Recent events in the Netherlands also demonstrate that cooperation with the authorities may have significant consequences for the safety of the collaborator and his/her family. For this reason, a duty of care rests on the state to take measures to protect the physical safety of the collaborator and, where necessary, those close to him/her. The study shows that in the Netherlands, witnesses are increasingly being facilitated financially by the state to organise their own protection. It also shows that the fact that witnesses have, in some cases, sought to use their statements as a bargaining tool to negotiate (or renegotiate) the terms of their protection, and the lack of transparency of any agreement made with the witness regarding physical protection are a cause for concern among most practitioners. For this reason, the study argues for more external scrutiny of such agreements.

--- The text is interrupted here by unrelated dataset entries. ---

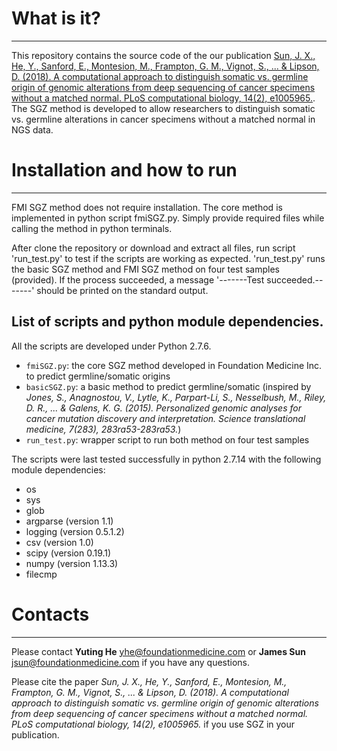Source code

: 
#   What is it?
-----------------------
This repository contains the source code of the our publication [Sun, J. X., He, Y., Sanford, E., Montesion, M., Frampton, G. M., Vignot, S., ... & Lipson, D. (2018). A computational approach to distinguish somatic vs. germline origin of genomic alterations from deep sequencing of cancer specimens without a matched normal. PLoS computational biology, 14(2), e1005965.](http://journals.plos.org/ploscompbiol/article?id=10.1371/journal.pcbi.1005965). The SGZ method is developed to allow researchers to distinguish somatic vs. germline alterations in cancer specimens without a matched normal in NGS data. 
  

#   Installation and how to run
  ------------------------
  FMI SGZ method does not require installation. The core method is implemented in python script fmiSGZ.py. Simply provide required files while calling the method in python terminals.
  
  After clone the repository or download and extract all files, run script 'run_test.py' to test if the scripts are working as expected. 'run_test.py' runs the basic SGZ method and FMI SGZ method on four test samples (provided). If the process succeeded, a message '-------Test succeeded.-------' should be printed on the standard output.

 
  
##   List of scripts and python module dependencies.

 All the scripts are developed under Python 2.7.6.
 
* `fmiSGZ.py`: the core SGZ method developed in Foundation Medicine Inc. to predict germline/somatic origins
* `basicSGZ.py`: a basic method to predict germline/somatic (inspired by *Jones, S., Anagnostou, V., Lytle, K., Parpart-Li, S., Nesselbush, M., Riley, D. R., ... & Galens, K. G. (2015). Personalized genomic analyses for cancer mutation discovery and interpretation. Science translational medicine, 7(283), 283ra53-283ra53.*)
* `run_test.py`: wrapper script to run both method on four test samples

The scripts were last tested successfully in python 2.7.14 with the following module dependencies:

* os
* sys
* glob
* argparse (version 1.1)
* logging (version 0.5.1.2)
* csv (version 1.0)
* scipy (version 0.19.1)
* numpy (version 1.13.3)
* filecmp


#   Contacts
  --------

  Please contact **Yuting He** <yhe@foundationmedicine.com> or **James Sun** <jsun@foundationmedicine.com> if you have any questions.
  
  Please cite the paper *Sun, J. X., He, Y., Sanford, E., Montesion, M., Frampton, G. M., Vignot, S., ... & Lipson, D. (2018). A computational approach to distinguish somatic vs. germline origin of genomic alterations from deep sequencing of cancer specimens without a matched normal. PLoS computational biology, 14(2), e1005965.* if you use SGZ in your publication.
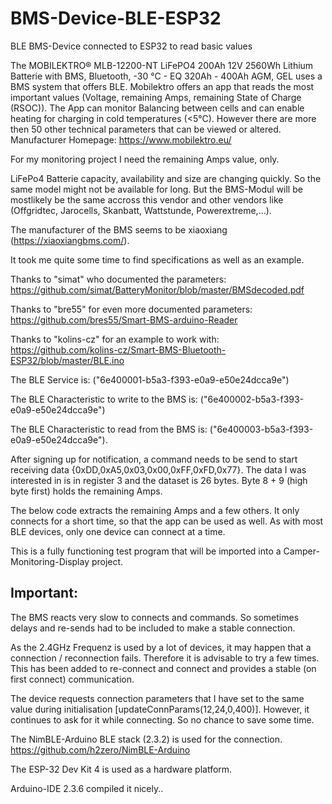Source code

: # BMS-Device-BLE-ESP32
BLE BMS-Device connected to ESP32 to read basic values

The MOBILEKTRO® MLB-12200-NT LiFePO4 200Ah 12V 2560Wh Lithium Batterie with BMS, Bluetooth, -30 °C - EQ 320Ah - 400Ah AGM, GEL
uses a BMS system that offers BLE. Mobilektro offers an app that reads the most important values (Voltage, remaining Amps, remaining State of Charge (RSOC)).
The App can monitor Balancing between cells and can enable heating for charging in cold temperatures (<5°C).
However there are more then 50 other technical parameters that can be viewed or altered.
Manufacturer Homepage: https://www.mobilektro.eu/

For my monitoring project I need the remaining Amps value, only.

LiFePo4 Batterie capacity, availability and size are changing quickly. So the same model might not be available for long. 
But the BMS-Modul will be mostlikely be the same accross this vendor and other vendors like (Offgridtec, Jarocells, Skanbatt, Wattstunde, Powerextreme,...).

The manufacturer of the BMS seems to be xiaoxiang (https://xiaoxiangbms.com/). 

It took me quite some time to find specifications as well as an example.

Thanks to "simat" who documented the parameters: https://github.com/simat/BatteryMonitor/blob/master/BMSdecoded.pdf

Thanks to "bre55" for even more documented parameters: https://github.com/bres55/Smart-BMS-arduino-Reader

Thanks to "kolins-cz" for an example to work with: https://github.com/kolins-cz/Smart-BMS-Bluetooth-ESP32/blob/master/BLE.ino

The BLE Service is: ("6e400001-b5a3-f393-e0a9-e50e24dcca9e")

The BLE Characteristic to write to the BMS is: ("6e400002-b5a3-f393-e0a9-e50e24dcca9e")

The BLE Characteristic to read from the BMS is: ("6e400003-b5a3-f393-e0a9-e50e24dcca9e").

After signing up for notification, a command needs to be send to start receiving data {0xDD,0xA5,0x03,0x00,0xFF,0xFD,0x77}.
The data I was interested in is in register 3 and the dataset is 26 bytes. Byte 8 + 9 (high byte first) holds the remaining Amps.

The below code extracts the remaining Amps and a few others. It only connects for a short time, 
so that the app can be used as well. As with most BLE devices, only one device can connect at a time.

This is a fully functioning test program that will be imported into a Camper-Monitoring-Display project.

## Important:

The BMS reacts very slow to connects and commands. So sometimes delays and re-sends had to be included to make a stable connection.

As the 2.4GHz Frequenz is used by a lot of devices, it may happen that a connection / reconnection fails. Therefore it is advisable to try a few times. 
This has been added to re-connect and connect and provides a stable (on first connect) communication.

The device requests connection parameters that I have set to the same value during initialisation [updateConnParams(12,24,0,400)].
However, it continues to ask for it while connecting. So no chance to save some time.

The NimBLE-Arduino BLE stack (2.3.2) is used for the connection. https://github.com/h2zero/NimBLE-Arduino

The ESP-32 Dev Kit 4 is used as a hardware platform.

Arduino-IDE 2.3.6 compiled it nicely..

In 2013, the then Minister of Security and Justice indicated in a letter to the Lower House of Parliament that he considered it necessary to widen the scope for using the instrument of collaboration with justice, in terms of the benefits that may be promised as well as the types of cases in which the instrument is available. As part of the current legislative process for modernising the Dutch Code of Criminal Procedure, this topic is once again up for consideration by the Dutch legislator. The study provides a solid basis on which to determine whether or not to introduce a new statutory provision on collaboration with justice, or to refine the existing one. It also gives cause for reflection on the concerns expressed by the Minister in his letter to the Lower House of Parliament, i.e. that the instrument is too narrow in scope and subject to too many restrictions to be able to be a weapon in the fight against organised crime. Among other things, the study shows that, in terms of what may be promised to witnesses suspected of the most serious offences, the Netherlands, where the sentence may be reduced by a maximum of fifty percent, does not appear to be out of step with the other countries. However, the same cannot be said for witnesses suspected of less serious offences. For this reason, the study argues for a differentiated model of ‘benefits’, in which the amount of sentence reduction is made dependent on the seriousness of the criminal offence of which the witness is suspected, as is the case in some of the other countries. It is, in any case, clear that the legislature has a difficult task ahead, in that clear decisions will have to be made in an area that is both complex and controversial. Moreover, as the study shows, the success of the instrument of collaboration with justice is not solely determined by the statutory framework in place and its scope; many other factors play a role in this regard.